Provide an exact transcription of all the records.

-- MATERIAL FOR THIS TASK --
*****
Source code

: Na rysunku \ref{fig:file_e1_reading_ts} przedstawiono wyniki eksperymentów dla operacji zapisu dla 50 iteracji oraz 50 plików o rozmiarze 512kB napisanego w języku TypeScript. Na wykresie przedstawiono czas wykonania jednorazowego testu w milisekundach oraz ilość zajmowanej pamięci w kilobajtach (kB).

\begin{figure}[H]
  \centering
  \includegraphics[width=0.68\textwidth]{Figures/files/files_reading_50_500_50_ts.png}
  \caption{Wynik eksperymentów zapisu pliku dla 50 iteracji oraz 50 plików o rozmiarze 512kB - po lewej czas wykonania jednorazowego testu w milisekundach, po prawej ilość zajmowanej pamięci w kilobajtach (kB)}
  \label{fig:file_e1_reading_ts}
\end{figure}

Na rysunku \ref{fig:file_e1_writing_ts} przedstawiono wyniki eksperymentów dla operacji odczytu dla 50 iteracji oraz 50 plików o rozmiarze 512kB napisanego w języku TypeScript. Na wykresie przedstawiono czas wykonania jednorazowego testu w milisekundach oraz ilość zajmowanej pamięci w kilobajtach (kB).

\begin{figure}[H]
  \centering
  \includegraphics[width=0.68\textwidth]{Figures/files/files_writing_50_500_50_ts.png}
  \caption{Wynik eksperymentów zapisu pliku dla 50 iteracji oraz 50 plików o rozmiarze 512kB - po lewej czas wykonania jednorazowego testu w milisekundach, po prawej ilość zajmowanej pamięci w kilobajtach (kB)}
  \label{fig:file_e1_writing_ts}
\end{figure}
*****
-- WRITTEN ANSWER --
Source code

: Na rysunku \ref{fig:file_e1_reading_ts} przedstawiono wyniki eksperymentów dla operacji zapisu dla 50 iteracji oraz 50 plików o rozmiarze 512kB napisanego w języku TypeScript. Na wykresie przedstawiono czas wykonania jednorazowego testu w milisekundach oraz ilość zajmowanej pamięci w kilobajtach (kB).

\begin{figure}[H]
  \centering
  \includegraphics[width=0.68\textwidth]{Figures/files/files_reading_50_500_50_ts.png}
  \caption{Wynik eksperymentów zapisu pliku dla 50 iteracji oraz 50 plików o rozmiarze 512kB - po lewej czas wykonania jednorazowego testu w milisekundach, po prawej ilość zajmowanej pamięci w kilobajtach (kB)}
  \label{fig:file_e1_reading_ts}
\end{figure}

Na rysunku \ref{fig:file_e1_writing_ts} przedstawiono wyniki eksperymentów dla operacji odczytu dla 50 iteracji oraz 50 plików o rozmiarze 512kB napisanego w języku TypeScript. Na wykresie przedstawiono czas wykonania jednorazowego testu w milisekundach oraz ilość zajmowanej pamięci w kilobajtach (kB).

\begin{figure}[H]
  \centering
  \includegraphics[width=0.68\textwidth]{Figures/files/files_writing_50_500_50_ts.png}
  \caption{Wynik eksperymentów zapisu pliku dla 50 iteracji oraz 50 plików o rozmiarze 512kB - po lewej czas wykonania jednorazowego testu w milisekundach, po prawej ilość zajmowanej pamięci w kilobajtach (kB)}
  \label{fig:file_e1_writing_ts}
\end{figure}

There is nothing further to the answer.